Tuesday, September 11, 2007

ACTIVISTS OF THE NON LEFT KIND ROUSTED BY COPS IN BELARUS


Nearly two dozen opposition demonstrators were arrested (one pictured here in the back of a police van) outside a court in western Belarus Monday where a youth activist went on trial for membership in an unregistered organization called Young Front, a rights activist said.

After the activists started yelling anti-government slogans, police encircled the group and arrested 22 of them, said Tatyana Protko, leader of the Belarusian Helsinki Committee, a human rights group.

"The authorities are afraid of solidarity and that's the only way this aggression and all these new arrests can be explained," she told the International Herald Tribune.

Reuters photographer Vasily Fedosenko said police detained him and Viktor Drachyov, a photographer for Agence France Presse, and about 20 protesters. The two photographers were released within hours. Protesters were taken to court to face charges of staging an illegal public gathering, usually punishable by a fine or up to 15 days in jail.

Young Front, an independent youth resistance organisation that emerged as a youth wing of the Belarusian Popular Front and is a member of the European Coalition block, is one of the most active organized youth groups of Belarus, and is a target of severe govenment repression.

Young Front is the member of European Young Conservatives. The European Young Conservatives is a grouping of youth wings of right of center political parties, usually with a Eurosceptic bias.

What are y'a gonna do...

The following is from JAVNO.

Belarus Police Detain Protesters and Journalists

Police in Belarus detained a group of opposition activists for staging an unlawful protest on Monday and held two journalists, including a Reuters photographer, who were covering the event.

Police made the detentions outside a courthouse in the town of Baranovichi, about two hours' drive from the capital Minsk, detained Reuters photographer Vasily Fedosenko said by mobile telephone from inside the local police station.

The activists were protesting against the prosecution of a member of outlawed opposition group Young Front who went on trial in Baranovichi on Monday on charges of membership of a banned group.

Fedosenko said police detained him, a photographer working for Agence France-Presse news agency, and about 20 protesters.

He said police officers said he would be taken to court on Monday and tried.

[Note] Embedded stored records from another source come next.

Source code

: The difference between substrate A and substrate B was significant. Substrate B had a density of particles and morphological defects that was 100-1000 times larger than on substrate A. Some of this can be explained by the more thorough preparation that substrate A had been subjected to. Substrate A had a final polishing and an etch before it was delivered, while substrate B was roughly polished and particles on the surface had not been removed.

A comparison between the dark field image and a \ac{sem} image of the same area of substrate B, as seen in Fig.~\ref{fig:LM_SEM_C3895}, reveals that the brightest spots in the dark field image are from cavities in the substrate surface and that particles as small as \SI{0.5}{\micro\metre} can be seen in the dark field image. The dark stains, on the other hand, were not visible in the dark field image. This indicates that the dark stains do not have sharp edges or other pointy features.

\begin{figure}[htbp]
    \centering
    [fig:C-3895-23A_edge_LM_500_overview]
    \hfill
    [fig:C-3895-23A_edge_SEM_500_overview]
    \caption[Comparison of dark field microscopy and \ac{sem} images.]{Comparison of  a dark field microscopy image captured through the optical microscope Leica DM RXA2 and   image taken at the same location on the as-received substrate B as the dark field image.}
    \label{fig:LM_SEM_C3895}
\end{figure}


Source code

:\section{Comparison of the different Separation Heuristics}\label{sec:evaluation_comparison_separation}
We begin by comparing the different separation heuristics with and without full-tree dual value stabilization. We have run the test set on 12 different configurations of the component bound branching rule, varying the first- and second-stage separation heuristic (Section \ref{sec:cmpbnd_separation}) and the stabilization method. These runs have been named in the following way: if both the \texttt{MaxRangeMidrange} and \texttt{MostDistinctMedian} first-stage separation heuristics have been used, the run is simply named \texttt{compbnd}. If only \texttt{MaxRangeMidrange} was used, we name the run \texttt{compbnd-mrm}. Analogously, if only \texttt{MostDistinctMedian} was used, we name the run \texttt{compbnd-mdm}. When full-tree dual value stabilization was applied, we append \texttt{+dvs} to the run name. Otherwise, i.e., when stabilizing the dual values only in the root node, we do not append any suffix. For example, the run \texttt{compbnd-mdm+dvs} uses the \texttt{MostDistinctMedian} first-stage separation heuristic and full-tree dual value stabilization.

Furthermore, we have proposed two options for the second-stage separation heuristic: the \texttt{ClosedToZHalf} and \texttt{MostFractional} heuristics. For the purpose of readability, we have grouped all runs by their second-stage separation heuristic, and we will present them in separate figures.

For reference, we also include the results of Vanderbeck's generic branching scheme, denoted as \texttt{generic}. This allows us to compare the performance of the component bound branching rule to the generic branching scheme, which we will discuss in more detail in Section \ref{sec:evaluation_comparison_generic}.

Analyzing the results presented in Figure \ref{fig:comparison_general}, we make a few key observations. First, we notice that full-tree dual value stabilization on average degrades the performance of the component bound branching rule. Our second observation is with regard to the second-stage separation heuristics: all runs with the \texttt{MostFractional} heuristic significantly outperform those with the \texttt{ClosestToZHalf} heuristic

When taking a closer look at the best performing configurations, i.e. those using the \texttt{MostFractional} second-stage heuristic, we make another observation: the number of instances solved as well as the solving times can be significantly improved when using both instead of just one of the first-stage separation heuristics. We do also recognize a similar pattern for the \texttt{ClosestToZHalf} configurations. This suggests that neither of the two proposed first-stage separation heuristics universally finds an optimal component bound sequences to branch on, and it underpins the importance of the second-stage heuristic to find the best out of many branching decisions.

The charge sheet, which he was shown, stated he had shouted opposition slogans and created a disturbance.

Belarus police said they had no comment and Fedosenko said he was simply doing his job as a journalist.

"They (the police) started detaining everyone, including the journalists, even though I showed them my official Belarus Foreign Ministry accreditation and told them I was carrying out my professional duties," said Fedosenko.

Western governments accuse Belarus President Alexander Lukashenko of harassing opponents, muzzling the media and rigging elections. The United States and the European Union have stopped issuing entry visas to senior Belarus officials.

Lukashenko remains popular at home and tells voters he has spared them from the lawlessness and turmoil of other former Soviet republics.